Title: Treatment of Ingrown Toenails Using a Shape Memory Alloy Plate

Author: Masaaki Egawa, M.D., D.M.Sc.
Egawa Clinic for Hand and Orthopaedic Surgery

The author has been using a shape memory alloy plate (SMA plate, Tama Medical, Japan) to treat ingrown toenails since February 1996, and has evaluated the effectiveness of this method.

Materials & Methods
The shape memory alloy plate(SMA plate) method was used to treat 70 ingrown toenails in 43 patients (6 male, 37 female) at the author's clinic between February 1996 and August 1997. In each case the follow-up period exceeded 2 months.
The SMA plate is made of nickel-titanium alloy which returns to its memorized flat shape at a tempurature above 45゜Celcius.
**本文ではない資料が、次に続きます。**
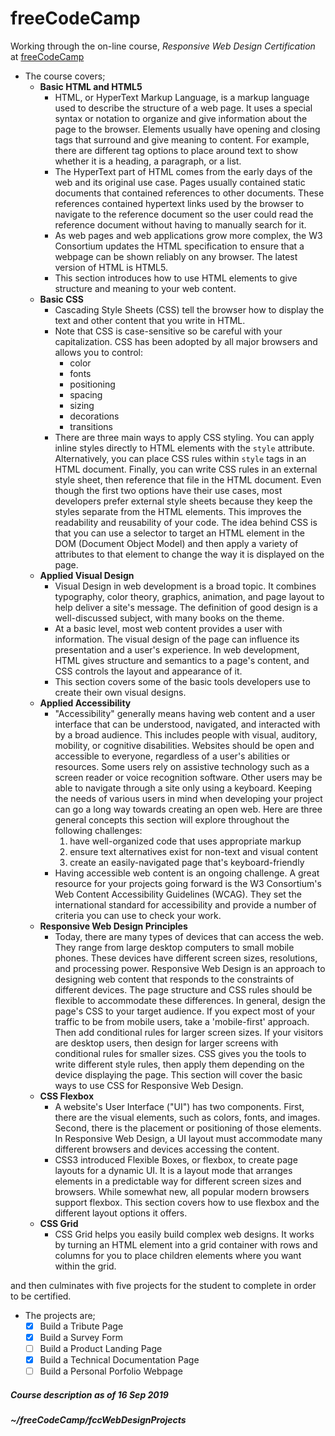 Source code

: # freeCodeCamp

Working through the on-line course, _Responsive Web Design Certification_ at [freeCodeCamp](https://freecodecamp.org)  
* The course covers;  
  * **Basic HTML and HTML5**   
    * HTML, or HyperText Markup Language, is a markup language used to describe the structure of a web page. It uses a special syntax or notation to organize and give information about the page to the browser. Elements usually have opening and closing tags that surround and give meaning to content. For example, there are different tag options to place around text to show whether it is a heading, a paragraph, or a list.  
    * The HyperText part of HTML comes from the early days of the web and its original use case. Pages usually contained static documents that contained references to other documents. These references contained hypertext links used by the browser to navigate to the reference document so the user could read the reference document without having to manually search for it.  
    * As web pages and web applications grow more complex, the W3 Consortium updates the HTML specification to ensure that a webpage can be shown reliably on any browser. The latest version of HTML is HTML5.  
    * This section introduces how to use HTML elements to give structure and meaning to your web content.  
  * **Basic CSS**    
    * Cascading Style Sheets (CSS) tell the browser how to display the text and other content that you write in HTML.  
    * Note that CSS is case-sensitive so be careful with your capitalization. CSS has been adopted by all major browsers and allows you to control:  
      * color  
      * fonts  
      * positioning  
      * spacing  
      * sizing  
      * decorations  
      * transitions  
    * There are three main ways to apply CSS styling. You can apply inline styles directly to HTML elements with the `style` attribute. Alternatively, you can place CSS rules within `style` tags in an HTML document. Finally, you can write CSS rules in an external style sheet, then reference that file in the HTML document. Even though the first two options have their use cases, most developers prefer external style sheets because they keep the styles separate from the HTML elements. This improves the readability and reusability of your code. The idea behind CSS is that you can use a selector to target an HTML element in the DOM (Document Object Model) and then apply a variety of attributes to that element to change the way it is displayed on the page.  
  * **Applied Visual Design**    
    * Visual Design in web development is a broad topic. It combines typography, color theory, graphics, animation, and page layout to help deliver a site's message. The definition of good design is a well-discussed subject, with many books on the theme.  
    * At a basic level, most web content provides a user with information. The visual design of the page can influence its presentation and a user's experience. In web development, HTML gives structure and semantics to a page's content, and CSS controls the layout and appearance of it.  
    * This section covers some of the basic tools developers use to create their own visual designs.  
  * **Applied Accessibility**    
    * "Accessibility" generally means having web content and a user interface that can be understood, navigated, and interacted with by a broad audience. This includes people with visual, auditory, mobility, or cognitive disabilities. Websites should be open and accessible to everyone, regardless of a user's abilities or resources. Some users rely on assistive technology such as a screen reader or voice recognition software. Other users may be able to navigate through a site only using a keyboard. Keeping the needs of various users in mind when developing your project can go a long way towards creating an open web. Here are three general concepts this section will explore throughout the following challenges:  
      1. have well-organized code that uses appropriate markup  
      1. ensure text alternatives exist for non-text and visual content  
      1. create an easily-navigated page that's keyboard-friendly  
    * Having accessible web content is an ongoing challenge. A great resource for your projects going forward is the W3 Consortium's Web Content Accessibility Guidelines (WCAG). They set the international standard for accessibility and provide a number of criteria you can use to check your work.  
  * **Responsive Web Design Principles**   
    * Today, there are many types of devices that can access the web. They range from large desktop computers to small mobile phones. These devices have different screen sizes, resolutions, and processing power. Responsive Web Design is an approach to designing web content that responds to the constraints of different devices. The page structure and CSS rules should be flexible to accommodate these differences. In general, design the page's CSS to your target audience. If you expect most of your traffic to be from mobile users, take a 'mobile-first' approach. Then add conditional rules for larger screen sizes. If your visitors are desktop users, then design for larger screens with conditional rules for smaller sizes. CSS gives you the tools to write different style rules, then apply them depending on the device displaying the page. This section will cover the basic ways to use CSS for Responsive Web Design.  
  * **CSS Flexbox**  
    * A website's User Interface ("UI") has two components. First, there are the visual elements, such as colors, fonts, and images. Second, there is the placement or positioning of those elements. In Responsive Web Design, a UI layout must accommodate many different browsers and devices accessing the content.  
    * CSS3 introduced Flexible Boxes, or flexbox, to create page layouts for a dynamic UI. It is a layout mode that arranges elements in a predictable way for different screen sizes and browsers. While somewhat new, all popular modern browsers support flexbox. This section covers how to use flexbox and the different layout options it offers.
  * **CSS Grid**  
    * CSS Grid helps you easily build complex web designs. It works by turning an HTML element into a grid container with rows and columns for you to place children elements where you want within the grid.  
    
and then culminates with five projects for the student to complete in order to be certified.  
* The projects are;  
  - [x] Build a Tribute Page  
  - [x] Build a Survey Form  
  - [ ] Build a Product Landing Page  
  - [x] Build a Technical Documentation Page  
  - [ ] Build a Personal Porfolio Webpage  
  
##### Course description as of 16 Sep 2019

##### ~/freeCodeCamp/fccWebDesignProjects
The plate is 3 mm wide, 20 mm long and 0.2 mm thick.
To treat a patient, the plate is first bent and adjusted to the contour of the nail, then glued to the nail's surface using a surgical adhesive such as Alonalfa-A(Sankyo, Japan). The patient is then instructed to expose the plate to a temperature of more than 45゜Celcius using a hair drier or similar device for approximately 10 seconds two or three times per day.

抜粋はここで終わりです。